PROBLEM TO SOLVE:
Answer with a number only: how many lines of the entries below contain the word "node"?

INPUT DATA:
----------------------------------------
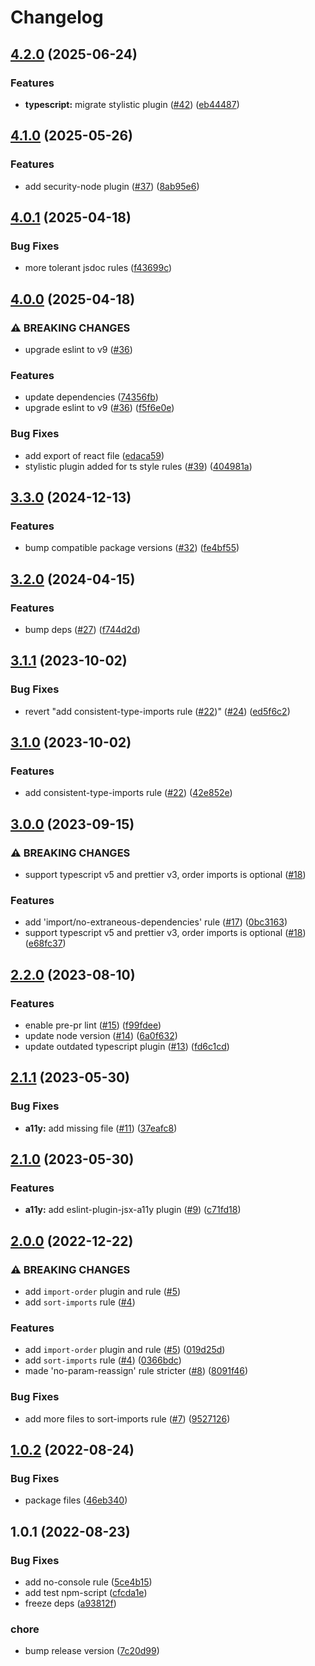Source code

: # Changelog

## [4.2.0](https://github.com/gravity-ui/eslint-config/compare/v4.1.0...v4.2.0) (2025-06-24)


### Features

* **typescript:** migrate stylistic plugin ([#42](https://github.com/gravity-ui/eslint-config/issues/42)) ([eb44487](https://github.com/gravity-ui/eslint-config/commit/eb444872c0134a47b633b326f89ce728238cb1c8))

## [4.1.0](https://github.com/gravity-ui/eslint-config/compare/v4.0.1...v4.1.0) (2025-05-26)


### Features

* add security-node plugin ([#37](https://github.com/gravity-ui/eslint-config/issues/37)) ([8ab95e6](https://github.com/gravity-ui/eslint-config/commit/8ab95e6ac794b56018761ef7f6002ca0536b92a6))

## [4.0.1](https://github.com/gravity-ui/eslint-config/compare/v4.0.0...v4.0.1) (2025-04-18)


### Bug Fixes

* more tolerant jsdoc rules ([f43699c](https://github.com/gravity-ui/eslint-config/commit/f43699cfb34e581d5867652a9d487dc86dcc16fc))

## [4.0.0](https://github.com/gravity-ui/eslint-config/compare/v3.3.0...v4.0.0) (2025-04-18)


### ⚠ BREAKING CHANGES

* upgrade eslint to v9 ([#36](https://github.com/gravity-ui/eslint-config/issues/36))

### Features

* update dependencies ([74356fb](https://github.com/gravity-ui/eslint-config/commit/74356fb60bc5cec95f599a3117d1201c815576d0))
* upgrade eslint to v9 ([#36](https://github.com/gravity-ui/eslint-config/issues/36)) ([f5f6e0e](https://github.com/gravity-ui/eslint-config/commit/f5f6e0e60d976fc5d7ff74af789dbd382b04d524))


### Bug Fixes

* add export of react file ([edaca59](https://github.com/gravity-ui/eslint-config/commit/edaca59c283a3a1558cf10dde1866cc4e0a08017))
* stylistic plugin added for ts style rules ([#39](https://github.com/gravity-ui/eslint-config/issues/39)) ([404981a](https://github.com/gravity-ui/eslint-config/commit/404981aea697c0824a678f6ee238c96c7760102d))

## [3.3.0](https://github.com/gravity-ui/eslint-config/compare/v3.2.0...v3.3.0) (2024-12-13)


### Features

* bump compatible package versions ([#32](https://github.com/gravity-ui/eslint-config/issues/32)) ([fe4bf55](https://github.com/gravity-ui/eslint-config/commit/fe4bf559e11fab1e2fab9a9b87f190ed6e89e3c8))

## [3.2.0](https://github.com/gravity-ui/eslint-config/compare/v3.1.1...v3.2.0) (2024-04-15)


### Features

* bump deps ([#27](https://github.com/gravity-ui/eslint-config/issues/27)) ([f744d2d](https://github.com/gravity-ui/eslint-config/commit/f744d2d17b01b883a3dc82faa5c40cf0ac9f68f8))

## [3.1.1](https://github.com/gravity-ui/eslint-config/compare/v3.1.0...v3.1.1) (2023-10-02)


### Bug Fixes

* revert "add consistent-type-imports rule ([#22](https://github.com/gravity-ui/eslint-config/issues/22))" ([#24](https://github.com/gravity-ui/eslint-config/issues/24)) ([ed5f6c2](https://github.com/gravity-ui/eslint-config/commit/ed5f6c267a5fbcdfdc135260a29240a0da52cc42))

## [3.1.0](https://github.com/gravity-ui/eslint-config/compare/v3.0.0...v3.1.0) (2023-10-02)


### Features

* add consistent-type-imports rule ([#22](https://github.com/gravity-ui/eslint-config/issues/22)) ([42e852e](https://github.com/gravity-ui/eslint-config/commit/42e852ebdb4945d0748dbdac6d9192c8cc1fb296))

## [3.0.0](https://github.com/gravity-ui/eslint-config/compare/v2.2.0...v3.0.0) (2023-09-15)


### ⚠ BREAKING CHANGES

* support typescript v5 and prettier v3, order imports is optional ([#18](https://github.com/gravity-ui/eslint-config/issues/18))

### Features

* add 'import/no-extraneous-dependencies' rule ([#17](https://github.com/gravity-ui/eslint-config/issues/17)) ([0bc3163](https://github.com/gravity-ui/eslint-config/commit/0bc3163569a716ec6294ac60b1a0ab1ee0e1a368))
* support typescript v5 and prettier v3, order imports is optional ([#18](https://github.com/gravity-ui/eslint-config/issues/18)) ([e68fc37](https://github.com/gravity-ui/eslint-config/commit/e68fc370ab1dd49b181c80c3dc68f35ab6f38781))

## [2.2.0](https://github.com/gravity-ui/eslint-config/compare/v2.1.1...v2.2.0) (2023-08-10)


### Features

* enable pre-pr lint ([#15](https://github.com/gravity-ui/eslint-config/issues/15)) ([f99fdee](https://github.com/gravity-ui/eslint-config/commit/f99fdee32f4823803f110ada188fa4d5adb955fd))
* update node version ([#14](https://github.com/gravity-ui/eslint-config/issues/14)) ([6a0f632](https://github.com/gravity-ui/eslint-config/commit/6a0f63223420cbf55a08b4a43ae5c4108bcf7aeb))
* update outdated typescript plugin ([#13](https://github.com/gravity-ui/eslint-config/issues/13)) ([fd6c1cd](https://github.com/gravity-ui/eslint-config/commit/fd6c1cdf7050235ef540bc8f31b112210540c4a3))

## [2.1.1](https://github.com/gravity-ui/eslint-config/compare/v2.1.0...v2.1.1) (2023-05-30)


### Bug Fixes

* **a11y:** add missing file ([#11](https://github.com/gravity-ui/eslint-config/issues/11)) ([37eafc8](https://github.com/gravity-ui/eslint-config/commit/37eafc8f1275656e852d832ce0c4ef933346b003))

## [2.1.0](https://github.com/gravity-ui/eslint-config/compare/v2.0.0...v2.1.0) (2023-05-30)


### Features

* **a11y:** add eslint-plugin-jsx-a11y plugin ([#9](https://github.com/gravity-ui/eslint-config/issues/9)) ([c71fd18](https://github.com/gravity-ui/eslint-config/commit/c71fd18ac618b1450d200821659a751d1f1538a5))

## [2.0.0](https://github.com/gravity-ui/eslint-config/compare/v1.0.2...v2.0.0) (2022-12-22)


### ⚠ BREAKING CHANGES

* add `import-order` plugin and rule ([#5](https://github.com/gravity-ui/eslint-config/issues/5))
* add `sort-imports` rule ([#4](https://github.com/gravity-ui/eslint-config/issues/4))

### Features

* add `import-order` plugin and rule ([#5](https://github.com/gravity-ui/eslint-config/issues/5)) ([019d25d](https://github.com/gravity-ui/eslint-config/commit/019d25d18cf2ad907d917aa65d842c546fa8bb7c))
* add `sort-imports` rule ([#4](https://github.com/gravity-ui/eslint-config/issues/4)) ([0366bdc](https://github.com/gravity-ui/eslint-config/commit/0366bdce1d81f83acb9222f9cbff538883b5bec8))
* made 'no-param-reassign' rule stricter ([#8](https://github.com/gravity-ui/eslint-config/issues/8)) ([8091f46](https://github.com/gravity-ui/eslint-config/commit/8091f46a9aef819fa4907a565ac8571331aa6f73))


### Bug Fixes

* add more files to sort-imports rule ([#7](https://github.com/gravity-ui/eslint-config/issues/7)) ([9527126](https://github.com/gravity-ui/eslint-config/commit/9527126c472b533b5107073c0bcb0a164f9deb9c))

## [1.0.2](https://github.com/gravity-ui/eslint-config/compare/v1.0.1...v1.0.2) (2022-08-24)


### Bug Fixes

* package files ([46eb340](https://github.com/gravity-ui/eslint-config/commit/46eb340661058f9eec269cf7fe16c0c2924b1977))

## 1.0.1 (2022-08-23)


### Bug Fixes

* add no-console rule ([5ce4b15](https://github.com/gravity-ui/eslint-config/commit/5ce4b1530ae00e1876806f0cd0617b433727d2a8))
* add test npm-script ([cfcda1e](https://github.com/gravity-ui/eslint-config/commit/cfcda1e9c45a0eba0c5851edea009aa5297f20e0))
* freeze deps ([a93812f](https://github.com/gravity-ui/eslint-config/commit/a93812ff0b1804365c793d592a68c2d1a63cbb52))


### chore

* bump release version ([7c20d99](https://github.com/gravity-ui/eslint-config/commit/7c20d9942618a9ec4500aefadc95be7473bd74fd))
----------------------------------------
ANSWER TO THE EXERCISE:
2